Stored entries:
%%

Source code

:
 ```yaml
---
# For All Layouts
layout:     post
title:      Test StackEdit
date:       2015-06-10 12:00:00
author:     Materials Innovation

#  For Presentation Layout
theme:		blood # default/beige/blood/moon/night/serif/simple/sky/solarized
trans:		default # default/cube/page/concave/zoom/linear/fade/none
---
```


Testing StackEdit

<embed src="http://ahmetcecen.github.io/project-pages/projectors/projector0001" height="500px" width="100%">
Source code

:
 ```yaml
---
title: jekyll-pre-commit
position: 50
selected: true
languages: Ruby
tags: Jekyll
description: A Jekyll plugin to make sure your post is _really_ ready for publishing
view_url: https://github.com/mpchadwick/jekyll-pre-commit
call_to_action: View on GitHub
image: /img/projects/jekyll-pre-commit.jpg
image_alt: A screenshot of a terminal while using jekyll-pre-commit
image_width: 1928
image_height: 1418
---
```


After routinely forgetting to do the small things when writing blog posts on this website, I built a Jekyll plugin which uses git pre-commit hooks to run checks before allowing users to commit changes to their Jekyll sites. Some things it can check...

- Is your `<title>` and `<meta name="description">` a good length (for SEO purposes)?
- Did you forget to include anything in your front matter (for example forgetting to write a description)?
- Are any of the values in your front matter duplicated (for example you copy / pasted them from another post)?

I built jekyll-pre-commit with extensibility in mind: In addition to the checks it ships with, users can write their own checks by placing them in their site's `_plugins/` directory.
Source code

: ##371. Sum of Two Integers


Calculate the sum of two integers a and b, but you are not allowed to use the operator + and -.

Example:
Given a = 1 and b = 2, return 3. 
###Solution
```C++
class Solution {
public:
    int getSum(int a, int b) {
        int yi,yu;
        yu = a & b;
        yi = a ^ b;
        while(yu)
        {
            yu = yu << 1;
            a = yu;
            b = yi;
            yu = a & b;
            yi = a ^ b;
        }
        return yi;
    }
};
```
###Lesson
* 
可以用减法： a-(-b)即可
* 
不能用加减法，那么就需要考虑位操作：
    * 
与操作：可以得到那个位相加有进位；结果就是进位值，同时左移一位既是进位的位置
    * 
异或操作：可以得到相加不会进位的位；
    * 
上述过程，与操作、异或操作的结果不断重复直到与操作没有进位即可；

%%

• Activity
Go through the entries and repeat each one exactly.

• Response below
Source code

:
 ```yaml
---
# For All Layouts
layout:     post
title:      Test StackEdit
date:       2015-06-10 12:00:00
author:     Materials Innovation

#  For Presentation Layout
theme:		blood # default/beige/blood/moon/night/serif/simple/sky/solarized
trans:		default # default/cube/page/concave/zoom/linear/fade/none
---
```


Testing StackEdit

<embed src="http://ahmetcecen.github.io/project-pages/projectors/projector0001" height="500px" width="100%">
Source code

:
 ```yaml
---
title: jekyll-pre-commit
position: 50
selected: true
languages: Ruby
tags: Jekyll
description: A Jekyll plugin to make sure your post is _really_ ready for publishing
view_url: https://github.com/mpchadwick/jekyll-pre-commit
call_to_action: View on GitHub
image: /img/projects/jekyll-pre-commit.jpg
image_alt: A screenshot of a terminal while using jekyll-pre-commit
image_width: 1928
image_height: 1418
---
```


After routinely forgetting to do the small things when writing blog posts on this website, I built a Jekyll plugin which uses git pre-commit hooks to run checks before allowing users to commit changes to their Jekyll sites. Some things it can check...

- Is your `<title>` and `<meta name="description">` a good length (for SEO purposes)?
- Did you forget to include anything in your front matter (for example forgetting to write a description)?
- Are any of the values in your front matter duplicated (for example you copy / pasted them from another post)?

I built jekyll-pre-commit with extensibility in mind: In addition to the checks it ships with, users can write their own checks by placing them in their site's `_plugins/` directory.
Source code

: ##371. Sum of Two Integers


Calculate the sum of two integers a and b, but you are not allowed to use the operator + and -.

Example:
Given a = 1 and b = 2, return 3. 
###Solution
```C++
class Solution {
public:
    int getSum(int a, int b) {
        int yi,yu;
        yu = a & b;
        yi = a ^ b;
        while(yu)
        {
            yu = yu << 1;
            a = yu;
            b = yi;
            yu = a & b;
            yi = a ^ b;
        }
        return yi;
    }
};
```
###Lesson
* 
可以用减法： a-(-b)即可
* 
不能用加减法，那么就需要考虑位操作：
    * 
与操作：可以得到那个位相加有进位；结果就是进位值，同时左移一位既是进位的位置
    * 
异或操作：可以得到相加不会进位的位；
    * 
上述过程，与操作、异或操作的结果不断重复直到与操作没有进位即可；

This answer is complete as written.